Pour ce qui est du prestataire qui effectuerait - correctement - le "sale boulot" à ma place, j'adhère totalement au concept, sauf que... sauf que... ça demande de l'investissement. Et compte tenu de la baisse constante de mon C.A., les caisses de la boutique ne débordent pas de lingots d'or. Qui dit pas de sous, dit pas de prestataire. Mais pas de prestataire, dit statu quo de la situation, donc pas davantage de sous, et donc toujours pas de prestataire. Diantre.

Monter en gamme

Un constat régulier en temps de crise : il n'y a que le haut de gamme qui s'en sort, et donc le secteur du luxe. Il se trouve que j'ai fait le choix de me positionner sur du moyen de gamme. Changer de positionnement, cela voudrait dire :
  • Augmenter mes prix
  • Donc augmenter la conception de mes produits pour qu'ils valent ce prix (matériaux nobles, etc)
  • Refaire tout mon site web afin de respecter les "codes du luxe"
  • Investir dans le référencement et la communication, car si je continue à vendre en ligne, ce point-là ne sera toujours pas résolu
Là encore, c'est ma capacité d'investissement - ou plutôt ma non-capacité d'investissement - qui bloque.

Trouver des revendeurs

Cette dernière piste m'a traversé l'esprit après avoir travaillé avec la grande distribution. Cependant je ne l'ai pas concrétisée parce que cela impliquait, pour pouvoir passer d'une production artisanale à une production à grande échelle, de mettre en place un circuit industriel afin de sous-traiter la fabrication de mes accessoires textiles. Là encore, c'est un autre métier.

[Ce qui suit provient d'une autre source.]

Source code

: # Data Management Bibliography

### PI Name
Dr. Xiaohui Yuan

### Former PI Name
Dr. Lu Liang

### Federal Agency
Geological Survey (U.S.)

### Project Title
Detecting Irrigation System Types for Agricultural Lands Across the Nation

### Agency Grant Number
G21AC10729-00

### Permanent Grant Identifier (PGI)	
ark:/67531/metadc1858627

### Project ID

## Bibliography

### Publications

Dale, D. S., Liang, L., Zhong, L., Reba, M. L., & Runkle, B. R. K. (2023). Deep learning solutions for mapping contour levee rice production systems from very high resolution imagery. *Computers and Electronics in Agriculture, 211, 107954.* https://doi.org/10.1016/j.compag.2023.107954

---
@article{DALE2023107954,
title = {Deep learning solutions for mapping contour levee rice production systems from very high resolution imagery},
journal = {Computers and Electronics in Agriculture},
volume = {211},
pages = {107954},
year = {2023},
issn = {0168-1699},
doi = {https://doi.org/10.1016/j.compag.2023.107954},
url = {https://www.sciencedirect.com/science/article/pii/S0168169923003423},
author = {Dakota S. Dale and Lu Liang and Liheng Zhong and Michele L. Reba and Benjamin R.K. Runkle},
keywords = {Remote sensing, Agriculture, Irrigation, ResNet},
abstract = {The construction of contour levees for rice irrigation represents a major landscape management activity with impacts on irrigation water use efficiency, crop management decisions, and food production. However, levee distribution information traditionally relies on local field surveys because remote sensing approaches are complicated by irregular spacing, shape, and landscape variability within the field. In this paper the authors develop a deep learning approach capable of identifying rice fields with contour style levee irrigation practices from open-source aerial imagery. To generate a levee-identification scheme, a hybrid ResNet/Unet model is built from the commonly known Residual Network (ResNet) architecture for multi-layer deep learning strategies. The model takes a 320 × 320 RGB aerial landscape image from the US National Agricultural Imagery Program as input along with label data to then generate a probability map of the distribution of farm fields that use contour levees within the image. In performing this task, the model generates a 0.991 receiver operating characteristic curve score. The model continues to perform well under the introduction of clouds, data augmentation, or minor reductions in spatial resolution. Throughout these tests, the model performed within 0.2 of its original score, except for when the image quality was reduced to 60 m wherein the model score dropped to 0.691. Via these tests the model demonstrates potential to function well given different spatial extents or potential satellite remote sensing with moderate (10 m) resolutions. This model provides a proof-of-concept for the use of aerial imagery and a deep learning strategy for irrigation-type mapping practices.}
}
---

Et comme un serpent qui se mord la queue, il se trouve que je n'ai pas envie de faire ce métier-là, que je vois comme à la fois complexe et chronophage. Sans parler, une fois encore, des investissements financiers nécessaires en amont, à la fois pour lancer la production mais aussi pour payer un prestataire chargé de superviser ladite production.

Cela étant, la piste des revendeurs reste bonne car elle permet d'écarter tout ce que je ne maîtrise pas dans le e-commerce, à savoir m'occuper du référencement et de la com' marketing. Ce qui bloque, dans le cas présent, c'est le produit : sous-traiter la fabrication textile, c'est un métier à part entière. Il faut trouver les fournisseurs (en France ou à l'étranger ?), surveiller les délais, la qualité, la logistique... Tandis qu'avec un autre type de produits, ça peut s'avérer bien plus simple.

Actuellement, 70% de mes articles sont des accessoires textiles, 10% des objets de déco (les Art Toys) ou des bijoux fantaisie et les 20% restants, des produits dérivés de mes illustrations et photographies : cartes postales et skins autocollantes pour iPhone. Et je peux déjà faire un constat : il est incroyablement plus facile de trouver un bon imprimeur que de mettre en oeuvre la sous-traitance de ma production textile.

Actions à prendre

Forte de ces considérations, j'ai donc décidé de rééquilibrer ma gamme de produits, en m'impliquant davantage dans la création graphique et en développant des produits dérivés. Je n'arrête pas le textile pour autant parce que j'aime ça, mais je commence enfin à comprendre - et surtout à accepter - que ce n'est malheureusement pas ce qui réussira à faire vivre ma marque.

A suivre...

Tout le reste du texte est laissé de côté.